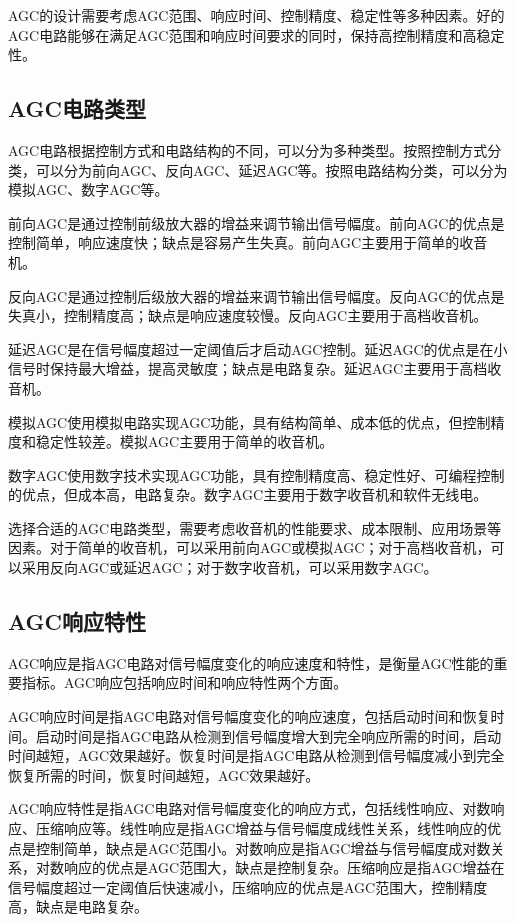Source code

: \documentclass[12pt,UTF8]{ctexbook}
\begin{document}
AGC的设计需要考虑AGC范围、响应时间、控制精度、稳定性等多种因素。好的AGC电路能够在满足AGC范围和响应时间要求的同时，保持高控制精度和高稳定性。

\subsection{AGC电路类型}

AGC电路根据控制方式和电路结构的不同，可以分为多种类型。按照控制方式分类，可以分为前向AGC、反向AGC、延迟AGC等。按照电路结构分类，可以分为模拟AGC、数字AGC等。

前向AGC是通过控制前级放大器的增益来调节输出信号幅度。前向AGC的优点是控制简单，响应速度快；缺点是容易产生失真。前向AGC主要用于简单的收音机。

反向AGC是通过控制后级放大器的增益来调节输出信号幅度。反向AGC的优点是失真小，控制精度高；缺点是响应速度较慢。反向AGC主要用于高档收音机。

延迟AGC是在信号幅度超过一定阈值后才启动AGC控制。延迟AGC的优点是在小信号时保持最大增益，提高灵敏度；缺点是电路复杂。延迟AGC主要用于高档收音机。

模拟AGC使用模拟电路实现AGC功能，具有结构简单、成本低的优点，但控制精度和稳定性较差。模拟AGC主要用于简单的收音机。

数字AGC使用数字技术实现AGC功能，具有控制精度高、稳定性好、可编程控制的优点，但成本高，电路复杂。数字AGC主要用于数字收音机和软件无线电。

选择合适的AGC电路类型，需要考虑收音机的性能要求、成本限制、应用场景等因素。对于简单的收音机，可以采用前向AGC或模拟AGC；对于高档收音机，可以采用反向AGC或延迟AGC；对于数字收音机，可以采用数字AGC。

\subsection{AGC响应特性}

AGC响应是指AGC电路对信号幅度变化的响应速度和特性，是衡量AGC性能的重要指标。AGC响应包括响应时间和响应特性两个方面。

AGC响应时间是指AGC电路对信号幅度变化的响应速度，包括启动时间和恢复时间。启动时间是指AGC电路从检测到信号幅度增大到完全响应所需的时间，启动时间越短，AGC效果越好。恢复时间是指AGC电路从检测到信号幅度减小到完全恢复所需的时间，恢复时间越短，AGC效果越好。

AGC响应特性是指AGC电路对信号幅度变化的响应方式，包括线性响应、对数响应、压缩响应等。线性响应是指AGC增益与信号幅度成线性关系，线性响应的优点是控制简单，缺点是AGC范围小。对数响应是指AGC增益与信号幅度成对数关系，对数响应的优点是AGC范围大，缺点是控制复杂。压缩响应是指AGC增益在信号幅度超过一定阈值后快速减小，压缩响应的优点是AGC范围大，控制精度高，缺点是电路复杂。
\end{document}
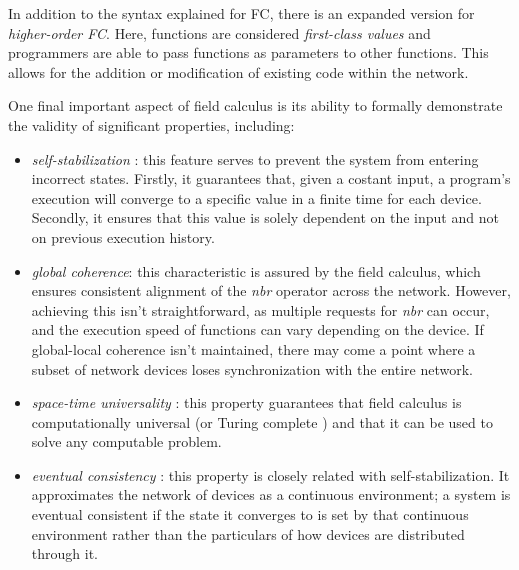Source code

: \documentclass[12pt,a4paper,openright,twoside]{book}
\begin{document}
In addition to the syntax explained for FC, there is an expanded version for \emph{higher-order FC}. 
    Here, functions are considered \emph{first-class values} and programmers are able to pass functions as parameters 
    to other functions. This allows for the addition or modification of existing code within the network.

One final important aspect of field calculus is its ability to formally demonstrate the 
    validity of significant properties, including:
    \begin{itemize}
        \item \emph{self-stabilization} \cite{viroli2018engineering, viroli2014calculus, dolev2000self,lafuente2015fixpoint}:
        this feature serves to prevent the system from entering incorrect states. Firstly, it guarantees that, given a costant input, a program's 
        execution will converge to a specific value in a finite time for each device. Secondly, it ensures that this value is solely 
        dependent on the input and not on previous execution history.
        \item \emph{global coherence}: this characteristic is assured by the field calculus, which ensures consistent alignment of the \emph{nbr}
        operator across the network. However, achieving this isn't straightforward, as multiple requests for \emph{nbr} can occur, 
        and the execution speed of functions can vary depending on the device. 
        If global-local coherence isn't maintained, there may come a point where a subset of network devices loses 
        synchronization with the entire network.
        \item \emph{space-time universality} \cite{audrito2018space}: this property guarantees that field calculus is computationally 
        universal (or Turing complete \cite{turing2009computing, turing1936computable}) and that it can be used to solve any computable problem.
        \item \emph{eventual consistency} \cite{beal2017self}: this property is closely related with self-stabilization. It approximates the network of devices
        as a continuous environment; a system is eventual consistent if the state it converges to is set by that continuous environment rather than 
        the particulars of how devices are distributed through it.
    \end{itemize}
    
\end{document}
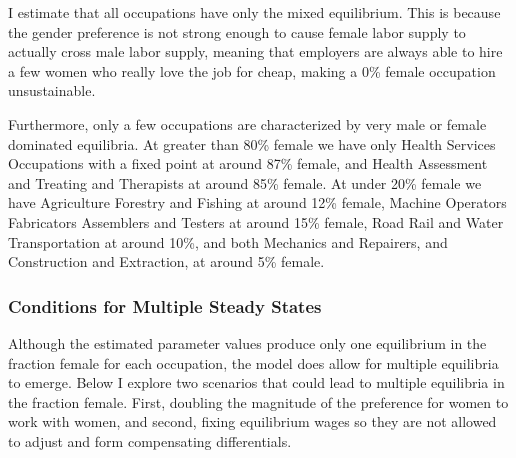 \documentclass[12pt]{article}
\begin{document}


I estimate that all occupations have only the mixed equilibrium. This is because the gender preference is not strong enough to cause female labor supply to actually cross male labor supply, meaning that employers are always able to hire a few women who really love the job for cheap, making a 0\% female occupation unsustainable.


Furthermore, only a few occupations are characterized by very male or female dominated equilibria. At greater than 80\% female we have only Health Services Occupations with a fixed point at around 87\% female, and Health Assessment and Treating and Therapists at around 85\% female. At under 20\% female we have Agriculture Forestry and Fishing at around 12\% female, Machine Operators Fabricators Assemblers and Testers at around 15\% female, Road Rail and Water Transportation at around 10\%, and both Mechanics and Repairers, and Construction and Extraction, at around 5\% female.


\subsubsection{Conditions for Multiple Steady States}
Although the estimated parameter values produce only one equilibrium in the fraction female for each occupation, the model does allow for multiple equilibria to emerge. Below I explore two scenarios that could lead to multiple equilibria in the fraction female. First, doubling the magnitude of the preference for women to work with women, and second, fixing equilibrium wages so they are not allowed to adjust and form compensating differentials.
\end{document}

_Work request_
Tally how many lines of the listing above include the string "global", and report that figure by itself.

_Solution_
2